The failure to account for foods with different allergen profiles was evident on March 1, 2022, when FDA investigators observed the manufacture of 10” Carrot Cakes (containing the allergens wheat, egg, milk, soy, and walnuts in the cooked sponge cake) and the manufacture of 10” Red Velvet Cakes (containing the allergens wheat, egg, milk, and soy). Carrot Cakes were scheduled before Red Velvet Cakes, despite the Carrot Cakes containing the unique walnut allergen. Further, FDA investigators observed an employee roll a rack of unfrosted Carrot Cakes next to the conveyor belt line. An employee at the beginning of the line used their gloved hands to grab the sides of the Carrot Cakes and transfer them to a platform for frosting. After the Carrot Cakes were frosted by a (b)(4), the employee used their gloved hands to place them onto the conveyor belt line. A different employee (one of several) then removed the Carrot Cakes from the line and (b)(4) to an adjacent prep table where the cream cheese frosting was smoothed using a flat, long spatula. The employees also added additional cream cheese frosting as needed from a (b)(4) on the table, using the spatula. On the same day, immediately after frosting your Carrot Cakes (which contained walnuts in the cake), the original employee, using the same gloves, switched to transferring the Red Velvet Cakes (not containing walnuts) to the frosting platform without washing the frosting platform, washing their hands, or changing gloves. These Red Velvet Cakes were then also moved from the conveyor line to the prep table for additional frosting and smoothing. The employees performed the final frosting with the same spatula, without cleaning the spatula between products, and dipped the spatulas into the same (b)(4) that had been used for the Carrot Cake.
Your response stated that you are now running any products that contain allergens last in your production schedule. However, your response did not provide an updated production schedule, batch record, or monitoring records to demonstrate implementation. Also, your response did not elaborate how you sequence allergen-containing products with different allergen profiles (e.g., sequencing among products with various unique tree nut allergens). Finally, your response did not provide details of when and how cleaning of food-contact equipment will be performed between products with different allergen profiles.

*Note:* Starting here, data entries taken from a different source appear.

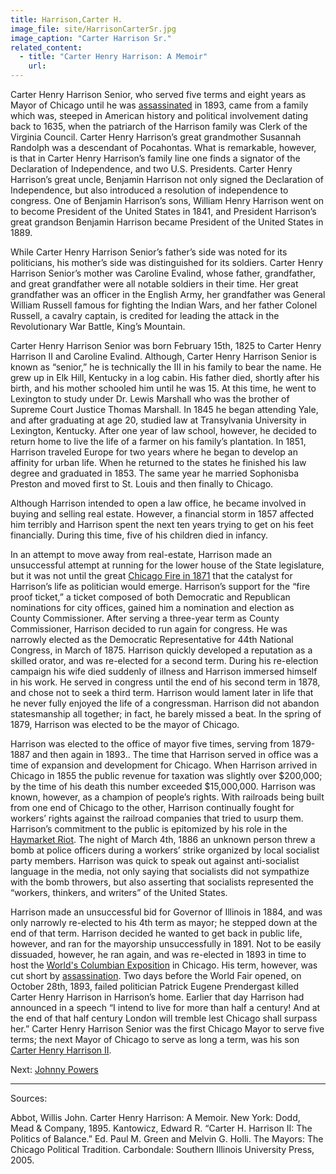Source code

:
 ```yaml
---
title: Harrison,Carter H.
image_file: site/HarrisonCarterSr.jpg
image_caption: "Carter Harrison Sr."
related_content:
  - title: "Carter Henry Harrison: A Memoir"
    url:
---
```


Carter Henry Harrison Senior, who served five terms and eight years as Mayor of Chicago until he was [assassinated](http://homicide.northwestern.edu/database/916/?page=1) in 1893, came from a family which was, steeped in American history and political involvement dating back to 1635, when the patriarch of the Harrison family was Clerk of the Virginia Council. Carter Henry Harrison’s great grandmother Susannah Randolph was a descendant of Pocahontas. What is remarkable, however, is that in Carter Henry Harrison’s family line one finds a signator of the Declaration of Independence, and two U.S. Presidents. Carter Henry Harrison’s great uncle, Benjamin Harrison not only signed the Declaration of Independence, but also introduced a resolution of independence to congress. One of Benjamin Harrison’s sons, William Henry Harrison went on to become President of the United States in 1841, and President Harrison’s great grandson Benjamin Harrison became President of the United States in 1889.

While Carter Henry Harrison Senior’s father’s side was noted for its politicians, his mother’s side was distinguished for its soldiers. Carter Henry Harrison Senior’s mother was Caroline Evalind, whose father, grandfather, and great grandfather were all notable soldiers in their time. Her great grandfather was an officer in the English Army, her grandfather was General William Russell famous for fighting the Indian Wars, and her father Colonel Russell,  a cavalry captain, is credited for leading the attack  in the Revolutionary War Battle, King’s Mountain.

Carter Henry Harrison Senior was born February 15th, 1825 to Carter Henry Harrison II and Caroline Evalind. Although, Carter Henry Harrison Senior is known as “senior,” he is technically the III in his family to bear the name. He grew up in Elk Hill, Kentucky in a log cabin. His father died, shortly after his birth, and his mother schooled him until he was 15. At this time, he went to Lexington to study under Dr. Lewis Marshall who was the brother of Supreme Court Justice Thomas Marshall. In 1845 he began attending Yale, and after graduating at age 20, studied law at Transylvania University in Lexington, Kentucky. After one year of law school, however, he decided to return home to live the life of a farmer on his family’s plantation. In 1851, Harrison traveled Europe for two years where he began to develop an affinity for urban life. When he returned to the states he finished his law degree and graduated in 1853. The same year he married Sophonisba Preston and moved first to St. Louis and then finally to Chicago.

Although Harrison intended to open a law office, he became involved in buying and selling real estate. However, a financial storm in 1857 affected him terribly and Harrison spent the next ten years trying to get on his feet financially. During this time, five of his children died in infancy.

In an attempt to move away from real-estate, Harrison made an unsuccessful attempt at running for the lower house of the State legislature, but it was not until the great [Chicago Fire in 1871](http://www.encyclopedia.chicagohistory.org/pages/1740.html) that the catalyst for Harrison’s life as politician would emerge. Harrison’s support for the “fire proof ticket,” a ticket composed of both Democratic and Republican nominations for city offices, gained him a nomination and election as County Commissioner. After serving a three-year term as County Commissioner, Harrison decided to run again for congress. He was narrowly elected as the Democratic Representative for 44th National Congress, in March of 1875. Harrison quickly developed a reputation as a skilled orator, and was re-elected for a second term. During his re-election campaign his wife died suddenly of illness and Harrison immersed himself in his work. He served in congress until the end of his second term in 1878, and chose not to seek a third term. Harrison would lament later in life that he never fully enjoyed the life of a congressman. Harrison did not abandon statesmanship all together; in fact, he barely missed a beat. In the spring of 1879, Harrison was elected to be the mayor of Chicago.

Harrison was elected to the office of mayor five times, serving from 1879-1887 and then again in 1893.. The time that Harrison served in office was a time of expansion and development for Chicago. When Harrison arrived in Chicago in 1855 the public revenue for taxation was slightly over $200,000; by the time of his death this number exceeded $15,000,000. Harrison was known, however, as a champion of people’s rights. With railroads being built from one end of Chicago to the other, Harrison continually fought for workers’ rights against the railroad companies that tried to usurp them. Harrison’s commitment to the public is epitomized by his role in the [Haymarket Riot](/historical/haymarket). The night of March 4th, 1886 an unknown person threw a bomb at police officers during a workers’ strike organized by local socialist party members. Harrison was quick to speak out against anti-socialist language in the media, not only saying that socialists did not sympathize with the bomb throwers, but also asserting that socialists represented the “workers, thinkers, and writers” of the United States.

Harrison made an unsuccessful bid for Governor of Illinois in 1884, and was only narrowly re-elected to his 4th term as mayor; he stepped down at the end of that term. Harrison decided he wanted to get back in public life, however, and ran for the mayorship unsuccessfully in 1891. Not to be easily dissuaded, however, he ran again, and was re-elected in 1893 in time to host the [World's Columbian Exposition](/historical/expo) in Chicago. His term, however, was cut short by [assassination](http://homicide.northwestern.edu/database/916/?page=1). Two days before the World Fair opened, on October 28th, 1893, failed politician Patrick Eugene Prendergast killed Carter Henry Harrison in Harrison’s home. Earlier that day Harrison had announced in a speech “I intend to live for more than half a century! And at the end of that half century London will tremble lest Chicago shall surpass her.” Carter Henry Harrison Senior was the first Chicago Mayor to serve five terms; the next Mayor of Chicago to serve as long a term, was his son [Carter Henry Harrison II](/legal/mayor/harrisonJr).


Next:  [Johnny Powers](/legal/mayors/powers)

---
Sources:

Abbot, Willis John. Carter Henry Harrison: A Memoir. New York: Dodd, Mead & Company, 1895.
Kantowicz, Edward R. “Carter H. Harrison II: The Politics of Balance.” Ed. Paul M. Green and Melvin G. Holli. The Mayors: The Chicago Political Tradition.
Carbondale: Southern Illinois University Press, 2005.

c. Your hazard analysis considered pathogen contamination via equipment and workers at the cooling/depanning, cake slicing, (b)(4), setup, and packaging/labeling steps, but determined that this hazard did not require a preventive control because “SSOP makes contamination via equipment and workers unlikely.” However, sanitation controls include procedures, practices, and processes to ensure that the facility is maintained in a sanitary condition adequate to significantly minimize or prevent hazards such as environmental pathogens and biological hazards due to employee handling (see 21 CFR 117.135(c)(3)). Thus, we would consider controls within this program to be preventive controls for pathogens and not an appropriate basis to conclude that preventive controls are not needed. In addition, your hazard analysis did not consider pathogen contamination at the finishing/icing step. Your RTE cakes are exposed to the environment after being baked and until they are packaged. The packaged cakes do not receive a lethal treatment or otherwise include a control measure (such as a formulation lethal to the pathogen) that would significantly minimize pathogens. Therefore, contamination with environmental pathogens is a known or reasonably foreseeable hazard. Further, a knowledgeable person manufacturing/processing food in your circumstances would identify environmental pathogens as a hazard requiring a preventive control (i.e., sanitation controls).
We note that although your sanitation SOP included environmental monitoring, you did not implement this aspect of the SOP. Specifically, your SOP stated that “QA member will conduct environmental swab[bing] [for] Listeria and Salmonella [] (b)(4).” During the inspection, your Director of Operations stated that the facility does not collect environmental swabs for Listeria, Salmonella, or any target organism.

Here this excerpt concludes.